The value \(x=-3\) satisfies \(x<-2\). Use the first formula to calculate \(f(-3)\): \[f(-3)=(-3)^3=9.\]
The value \(x=1\) satisfies \(0<x<2\). Use the second formula to calculate \(f(1)\): \[f(1)=1.\]
The value \(x=7\) satisfies \(x>7\). Use the third formula to calculate \(f(7)\): \[f(7)=2\cdot(7)+1=15.\]
The pervious example is actually not the first time we have seen a piecewise function.
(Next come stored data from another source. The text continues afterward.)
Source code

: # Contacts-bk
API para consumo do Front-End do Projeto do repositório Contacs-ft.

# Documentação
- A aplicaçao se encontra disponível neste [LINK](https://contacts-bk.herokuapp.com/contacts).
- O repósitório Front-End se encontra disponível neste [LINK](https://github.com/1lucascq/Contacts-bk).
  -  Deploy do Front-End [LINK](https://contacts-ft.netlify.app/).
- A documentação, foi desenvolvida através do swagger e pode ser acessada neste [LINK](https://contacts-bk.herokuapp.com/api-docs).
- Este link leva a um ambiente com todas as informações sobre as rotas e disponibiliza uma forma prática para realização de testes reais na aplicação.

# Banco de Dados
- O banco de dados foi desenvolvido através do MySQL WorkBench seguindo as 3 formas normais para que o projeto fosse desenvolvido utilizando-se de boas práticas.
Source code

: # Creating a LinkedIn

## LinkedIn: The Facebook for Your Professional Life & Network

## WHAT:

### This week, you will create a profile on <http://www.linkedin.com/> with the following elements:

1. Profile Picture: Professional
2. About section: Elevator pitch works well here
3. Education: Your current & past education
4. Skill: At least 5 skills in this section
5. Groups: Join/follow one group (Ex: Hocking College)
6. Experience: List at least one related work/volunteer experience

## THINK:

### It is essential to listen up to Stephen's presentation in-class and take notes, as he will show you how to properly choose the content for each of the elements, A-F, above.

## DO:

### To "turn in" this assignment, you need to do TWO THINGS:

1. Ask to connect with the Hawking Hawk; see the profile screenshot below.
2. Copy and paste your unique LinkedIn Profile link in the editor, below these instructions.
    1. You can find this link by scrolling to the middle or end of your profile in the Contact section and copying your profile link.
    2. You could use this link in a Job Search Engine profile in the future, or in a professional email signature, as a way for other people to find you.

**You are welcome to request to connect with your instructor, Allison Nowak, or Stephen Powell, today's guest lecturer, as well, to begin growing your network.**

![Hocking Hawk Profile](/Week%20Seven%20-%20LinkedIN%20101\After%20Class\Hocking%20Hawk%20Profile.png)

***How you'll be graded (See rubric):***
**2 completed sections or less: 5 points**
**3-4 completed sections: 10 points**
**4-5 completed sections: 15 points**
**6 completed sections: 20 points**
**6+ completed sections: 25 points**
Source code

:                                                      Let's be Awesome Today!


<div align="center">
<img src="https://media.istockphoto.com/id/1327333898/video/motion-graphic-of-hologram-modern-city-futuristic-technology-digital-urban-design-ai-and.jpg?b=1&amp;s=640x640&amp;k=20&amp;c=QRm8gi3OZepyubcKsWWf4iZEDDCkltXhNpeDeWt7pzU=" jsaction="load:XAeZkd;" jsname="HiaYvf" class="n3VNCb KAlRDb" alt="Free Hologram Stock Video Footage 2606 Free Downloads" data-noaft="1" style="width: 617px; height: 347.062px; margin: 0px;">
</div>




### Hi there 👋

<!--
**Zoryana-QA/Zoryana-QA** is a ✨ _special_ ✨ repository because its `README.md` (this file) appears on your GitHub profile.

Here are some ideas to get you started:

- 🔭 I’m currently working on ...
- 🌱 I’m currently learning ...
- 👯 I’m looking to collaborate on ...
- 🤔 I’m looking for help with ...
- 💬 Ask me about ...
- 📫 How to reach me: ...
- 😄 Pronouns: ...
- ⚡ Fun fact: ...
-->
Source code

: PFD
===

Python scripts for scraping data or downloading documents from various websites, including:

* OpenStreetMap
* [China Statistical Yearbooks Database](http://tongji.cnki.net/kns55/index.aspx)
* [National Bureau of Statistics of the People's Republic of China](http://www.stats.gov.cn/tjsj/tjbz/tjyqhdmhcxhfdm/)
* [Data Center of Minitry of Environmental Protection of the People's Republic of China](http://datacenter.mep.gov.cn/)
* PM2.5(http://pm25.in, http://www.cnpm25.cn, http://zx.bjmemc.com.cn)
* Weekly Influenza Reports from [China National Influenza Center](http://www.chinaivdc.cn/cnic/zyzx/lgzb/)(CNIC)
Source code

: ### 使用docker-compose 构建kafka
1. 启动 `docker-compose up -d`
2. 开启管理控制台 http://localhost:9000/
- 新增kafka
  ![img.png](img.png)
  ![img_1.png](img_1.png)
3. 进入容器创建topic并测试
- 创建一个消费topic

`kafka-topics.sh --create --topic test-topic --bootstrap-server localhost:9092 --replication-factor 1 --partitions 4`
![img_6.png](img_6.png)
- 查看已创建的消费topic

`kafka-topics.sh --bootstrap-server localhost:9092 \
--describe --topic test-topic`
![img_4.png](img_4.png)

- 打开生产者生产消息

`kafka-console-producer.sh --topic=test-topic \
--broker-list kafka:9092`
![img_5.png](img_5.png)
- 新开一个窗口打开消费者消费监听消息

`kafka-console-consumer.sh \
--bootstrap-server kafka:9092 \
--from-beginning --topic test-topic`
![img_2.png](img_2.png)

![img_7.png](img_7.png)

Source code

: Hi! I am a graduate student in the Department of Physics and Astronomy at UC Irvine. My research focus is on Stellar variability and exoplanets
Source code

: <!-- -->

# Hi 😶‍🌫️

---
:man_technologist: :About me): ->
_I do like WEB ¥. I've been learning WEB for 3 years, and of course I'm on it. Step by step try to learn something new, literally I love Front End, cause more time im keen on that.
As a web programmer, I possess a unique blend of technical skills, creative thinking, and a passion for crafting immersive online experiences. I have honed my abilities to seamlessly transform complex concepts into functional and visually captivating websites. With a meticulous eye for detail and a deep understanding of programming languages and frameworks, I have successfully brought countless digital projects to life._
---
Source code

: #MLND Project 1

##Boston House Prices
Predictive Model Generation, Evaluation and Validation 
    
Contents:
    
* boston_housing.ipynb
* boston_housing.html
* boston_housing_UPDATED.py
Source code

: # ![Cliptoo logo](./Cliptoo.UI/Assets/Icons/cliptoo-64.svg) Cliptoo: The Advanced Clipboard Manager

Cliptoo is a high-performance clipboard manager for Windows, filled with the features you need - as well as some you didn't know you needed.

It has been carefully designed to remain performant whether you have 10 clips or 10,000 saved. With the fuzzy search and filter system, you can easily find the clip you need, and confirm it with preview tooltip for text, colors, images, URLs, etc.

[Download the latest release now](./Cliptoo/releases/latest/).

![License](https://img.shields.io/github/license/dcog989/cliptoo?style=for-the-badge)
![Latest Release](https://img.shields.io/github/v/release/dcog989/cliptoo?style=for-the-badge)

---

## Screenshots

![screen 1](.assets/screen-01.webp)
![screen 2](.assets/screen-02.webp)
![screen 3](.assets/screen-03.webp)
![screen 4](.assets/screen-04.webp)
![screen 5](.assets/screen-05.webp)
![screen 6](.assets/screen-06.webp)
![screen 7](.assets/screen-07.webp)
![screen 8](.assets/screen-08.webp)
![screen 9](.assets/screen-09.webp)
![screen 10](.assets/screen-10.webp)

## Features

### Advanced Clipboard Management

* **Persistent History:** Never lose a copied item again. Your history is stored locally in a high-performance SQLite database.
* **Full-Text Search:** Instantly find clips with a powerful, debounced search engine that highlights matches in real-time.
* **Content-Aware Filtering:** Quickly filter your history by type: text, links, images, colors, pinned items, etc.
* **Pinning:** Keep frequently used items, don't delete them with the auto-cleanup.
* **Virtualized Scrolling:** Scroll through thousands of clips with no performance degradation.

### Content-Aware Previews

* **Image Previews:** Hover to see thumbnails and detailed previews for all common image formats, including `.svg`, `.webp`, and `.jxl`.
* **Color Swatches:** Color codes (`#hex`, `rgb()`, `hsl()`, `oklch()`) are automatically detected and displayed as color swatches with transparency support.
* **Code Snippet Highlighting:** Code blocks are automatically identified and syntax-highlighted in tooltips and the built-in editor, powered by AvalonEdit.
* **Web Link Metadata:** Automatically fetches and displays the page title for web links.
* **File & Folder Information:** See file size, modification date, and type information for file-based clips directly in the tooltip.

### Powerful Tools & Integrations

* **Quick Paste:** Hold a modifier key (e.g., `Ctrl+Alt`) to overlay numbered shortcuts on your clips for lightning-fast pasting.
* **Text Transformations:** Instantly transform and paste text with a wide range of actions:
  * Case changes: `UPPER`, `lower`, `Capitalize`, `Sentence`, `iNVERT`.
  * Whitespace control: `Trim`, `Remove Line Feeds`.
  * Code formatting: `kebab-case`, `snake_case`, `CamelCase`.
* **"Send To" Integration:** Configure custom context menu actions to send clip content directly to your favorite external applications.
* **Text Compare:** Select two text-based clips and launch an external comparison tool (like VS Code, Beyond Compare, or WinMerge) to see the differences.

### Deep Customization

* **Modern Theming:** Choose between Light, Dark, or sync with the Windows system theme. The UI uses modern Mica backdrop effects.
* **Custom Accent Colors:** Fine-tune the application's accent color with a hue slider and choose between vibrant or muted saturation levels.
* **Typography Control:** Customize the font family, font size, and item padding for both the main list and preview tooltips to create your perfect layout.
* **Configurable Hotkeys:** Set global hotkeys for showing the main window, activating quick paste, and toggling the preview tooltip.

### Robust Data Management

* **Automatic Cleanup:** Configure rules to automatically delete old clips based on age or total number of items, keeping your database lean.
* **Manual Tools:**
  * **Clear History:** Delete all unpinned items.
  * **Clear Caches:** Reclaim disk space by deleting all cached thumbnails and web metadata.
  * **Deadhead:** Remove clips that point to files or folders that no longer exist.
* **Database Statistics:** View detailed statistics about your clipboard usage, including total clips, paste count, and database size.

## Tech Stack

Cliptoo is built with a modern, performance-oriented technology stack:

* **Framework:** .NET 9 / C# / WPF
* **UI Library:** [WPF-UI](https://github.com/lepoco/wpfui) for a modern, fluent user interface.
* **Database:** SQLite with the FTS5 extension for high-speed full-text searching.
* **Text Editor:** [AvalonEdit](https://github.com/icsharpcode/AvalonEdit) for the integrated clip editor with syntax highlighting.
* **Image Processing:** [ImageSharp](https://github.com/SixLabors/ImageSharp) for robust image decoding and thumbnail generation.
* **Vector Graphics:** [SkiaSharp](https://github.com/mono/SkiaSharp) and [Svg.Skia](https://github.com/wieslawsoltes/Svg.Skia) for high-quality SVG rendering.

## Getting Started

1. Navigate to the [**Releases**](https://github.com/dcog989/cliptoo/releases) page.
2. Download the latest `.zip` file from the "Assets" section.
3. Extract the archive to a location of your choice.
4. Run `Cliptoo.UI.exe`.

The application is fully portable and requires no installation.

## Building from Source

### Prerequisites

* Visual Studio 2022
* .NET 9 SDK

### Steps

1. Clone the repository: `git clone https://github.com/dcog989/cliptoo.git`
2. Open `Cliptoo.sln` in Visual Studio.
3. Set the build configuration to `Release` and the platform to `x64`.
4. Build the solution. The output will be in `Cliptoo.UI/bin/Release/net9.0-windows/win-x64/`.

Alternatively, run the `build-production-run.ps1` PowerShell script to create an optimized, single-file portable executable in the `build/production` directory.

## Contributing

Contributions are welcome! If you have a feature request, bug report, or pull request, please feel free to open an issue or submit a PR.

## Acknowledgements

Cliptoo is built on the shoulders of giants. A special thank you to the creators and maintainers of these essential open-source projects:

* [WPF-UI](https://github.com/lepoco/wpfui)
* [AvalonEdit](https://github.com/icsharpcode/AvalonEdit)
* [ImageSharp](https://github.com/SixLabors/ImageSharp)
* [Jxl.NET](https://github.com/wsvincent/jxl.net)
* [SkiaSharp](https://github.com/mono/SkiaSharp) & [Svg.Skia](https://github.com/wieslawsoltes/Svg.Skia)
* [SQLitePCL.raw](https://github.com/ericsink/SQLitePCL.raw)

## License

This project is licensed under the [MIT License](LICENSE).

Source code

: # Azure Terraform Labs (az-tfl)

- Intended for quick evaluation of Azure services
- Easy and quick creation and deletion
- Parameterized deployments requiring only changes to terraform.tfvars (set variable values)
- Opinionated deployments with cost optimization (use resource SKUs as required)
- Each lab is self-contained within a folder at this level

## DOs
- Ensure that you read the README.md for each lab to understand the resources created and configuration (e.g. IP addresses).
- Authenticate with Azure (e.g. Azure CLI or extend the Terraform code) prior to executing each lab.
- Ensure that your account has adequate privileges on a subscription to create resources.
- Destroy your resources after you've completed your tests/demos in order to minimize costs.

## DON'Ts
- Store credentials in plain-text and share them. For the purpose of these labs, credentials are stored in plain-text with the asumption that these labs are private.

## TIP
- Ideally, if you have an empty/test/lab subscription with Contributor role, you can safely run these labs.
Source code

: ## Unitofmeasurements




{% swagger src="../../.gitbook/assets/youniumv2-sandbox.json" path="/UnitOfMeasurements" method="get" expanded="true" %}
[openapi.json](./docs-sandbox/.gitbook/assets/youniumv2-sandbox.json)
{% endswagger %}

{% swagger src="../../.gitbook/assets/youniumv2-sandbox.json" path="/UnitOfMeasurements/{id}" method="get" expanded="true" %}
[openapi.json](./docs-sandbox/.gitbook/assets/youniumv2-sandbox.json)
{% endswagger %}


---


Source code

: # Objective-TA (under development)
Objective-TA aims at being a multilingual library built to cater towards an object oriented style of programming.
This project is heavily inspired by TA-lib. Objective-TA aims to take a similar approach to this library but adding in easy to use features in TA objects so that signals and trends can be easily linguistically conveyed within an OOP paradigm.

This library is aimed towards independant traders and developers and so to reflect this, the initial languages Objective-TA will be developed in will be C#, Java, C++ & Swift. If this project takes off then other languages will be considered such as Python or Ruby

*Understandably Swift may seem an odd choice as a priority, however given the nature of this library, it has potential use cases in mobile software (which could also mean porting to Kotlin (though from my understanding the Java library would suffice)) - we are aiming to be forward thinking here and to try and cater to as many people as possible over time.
In fact, we have seen some functions before that are piecewise functions.
Example 2
Take \(f\) to be given by \[f(x) = \begin{cases}-x&\text{if }x < 0\\x&\text{if }x \ge 0.\end{cases}\] Evaluate \(f(-3)\), \(f(-1)\), \(f(2)\), \(f(10)\). Have you seen this function before?
The value \(x=-3\) satisfies \(x<0\). Use the first formula to calculate \(f(-3)\): \[f(-3)=-(-3)=3.\]
The value \(x=-1\) satisfies \(x<0\). Use the first formula to calculate \(f(-1)\): \[f(-1)=-(-1)=1.\]
The value \(x=2\) satisfies \(x\geq 0\). Use the second formula to calculate \(f(2)\): \[f(2)=(2)=2.\]
The value \(x=10\) satisfies \(x\geq 0\). Use the second formula to calculate \(f(10)\): \[f(10)=(10)=10.\]
This is the absolute value function. \(|-3|=3\), \(|-1|=1\), \(|2|=2\), \(|10|=10\).
In order to work with more complicated functions, we need to understand how to decompose a function’s domain. We are going to build a language that will allow us to do this.
We start with a partition.
Partition
A partition of a non-empty set \(X\) is a collection of non-empty disjoint subsets of \(X\) whose union is \(X\).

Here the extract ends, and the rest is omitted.